Gail Stewart wrote:
[snip] 
> Brad, you say with respect to temp agencies
> > What if they were called labor-pimps?
> 
> You make me like the term "flexwork agencies" even better.
[snip] 
> While I find your metaphors distasteful

In this case I was indeed guilty of trying to present
something as being distasteful.  Of course things are
as usual more complicated, and the notion of
lifetime "paternalistic" employment has been distastefully
likened to paternalistic marriage.

> there is a point I
> want to make. I think you mistake the nature of
> self-directed self-employment.
[snip]
> Their self-directed self-employment
> isn't the isolationist activity that you seem to have in
> mind: it often involves using a variety of services -
> information, networking, research 

I could not agree more, and I thought about saying something
about networking, etc., but I figured that would make my posting
too long and rambling.  Instead I came across as grossly
"one sided", at best....  

> - that are not unlike
> those provided by temp agencies to workers seeking work.
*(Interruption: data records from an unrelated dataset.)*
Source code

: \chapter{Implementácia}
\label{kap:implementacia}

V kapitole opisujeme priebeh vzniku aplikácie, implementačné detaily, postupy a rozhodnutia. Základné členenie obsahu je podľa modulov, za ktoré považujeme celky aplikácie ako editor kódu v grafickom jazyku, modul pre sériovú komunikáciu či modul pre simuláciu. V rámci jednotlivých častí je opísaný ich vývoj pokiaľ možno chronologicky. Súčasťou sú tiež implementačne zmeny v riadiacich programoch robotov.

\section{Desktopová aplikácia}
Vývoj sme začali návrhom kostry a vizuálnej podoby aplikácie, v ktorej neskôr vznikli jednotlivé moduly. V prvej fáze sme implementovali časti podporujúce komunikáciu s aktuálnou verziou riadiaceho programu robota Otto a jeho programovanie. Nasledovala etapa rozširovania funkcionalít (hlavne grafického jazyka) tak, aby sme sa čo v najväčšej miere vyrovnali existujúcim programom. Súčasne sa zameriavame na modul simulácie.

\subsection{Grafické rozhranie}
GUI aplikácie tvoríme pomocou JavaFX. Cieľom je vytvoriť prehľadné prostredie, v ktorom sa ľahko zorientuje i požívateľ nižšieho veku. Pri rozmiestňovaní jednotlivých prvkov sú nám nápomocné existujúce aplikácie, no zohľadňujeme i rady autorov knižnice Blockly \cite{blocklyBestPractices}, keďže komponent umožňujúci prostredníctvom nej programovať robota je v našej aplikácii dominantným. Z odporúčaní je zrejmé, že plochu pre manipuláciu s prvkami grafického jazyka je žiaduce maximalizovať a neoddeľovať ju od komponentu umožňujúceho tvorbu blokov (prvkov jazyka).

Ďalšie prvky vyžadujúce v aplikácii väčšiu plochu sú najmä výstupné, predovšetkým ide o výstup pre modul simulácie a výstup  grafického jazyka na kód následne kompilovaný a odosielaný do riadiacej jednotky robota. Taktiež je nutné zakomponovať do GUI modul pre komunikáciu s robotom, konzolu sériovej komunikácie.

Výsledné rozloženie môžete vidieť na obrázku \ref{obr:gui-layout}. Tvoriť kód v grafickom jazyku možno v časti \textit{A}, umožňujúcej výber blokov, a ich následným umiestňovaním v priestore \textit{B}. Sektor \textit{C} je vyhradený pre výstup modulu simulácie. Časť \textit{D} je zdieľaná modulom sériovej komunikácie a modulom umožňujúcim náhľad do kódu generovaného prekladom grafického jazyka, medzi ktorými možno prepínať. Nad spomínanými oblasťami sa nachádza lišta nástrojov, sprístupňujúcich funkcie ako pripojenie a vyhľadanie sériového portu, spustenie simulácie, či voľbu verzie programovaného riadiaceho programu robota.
If,
> as Charles Brass suggests, the temp agencies were seen and
> saw themselves as working for the workers, this affinity
> would be clearer.

Wasn't the proposal for temp workers to join together
and establish self-managing *cooperatives*?  Another great
idea.  How to do it?

> 
> My purpose in this rather prolonged engagement is of course
> to break up fixed perceptions (my own as much as others -- I
> learn as I write) in such a way as to make us more aware of
> our options. 

As has been pointed out, some of us have more options than others.
Working temporarily at something for essentially sociological
research reasons is very different from being stuck there
for real.  (I often think, e.g., of Gandhi's voluntary
poverty, and how he also volunteered his family to
enjoy it against their wishes, too....)

> It is our habitual ways of looking at work that
> are holding our habitual and increasingly unsatisfactory
> ways of work in place?
[snip]

Is the invisible hand really a Gestalt psychology 
double-reading image (like the duck-rabbit or the
old hag-young girl pictures)?  I'm all for
looking again and looking harder to find good
possibilities in the new global/e-economy.  But
my hunch is that most opportunities for human
satisfaction in it will take the form of
the kind of things Erving Goffman studied: ways
individuals find to "work the system" (i.e.,
to cheat in ways that don't get caught). 

+\brad mccormick

-- 
  Let your light so shine before men, 
              that they may see your good works.... (Matt 5:16)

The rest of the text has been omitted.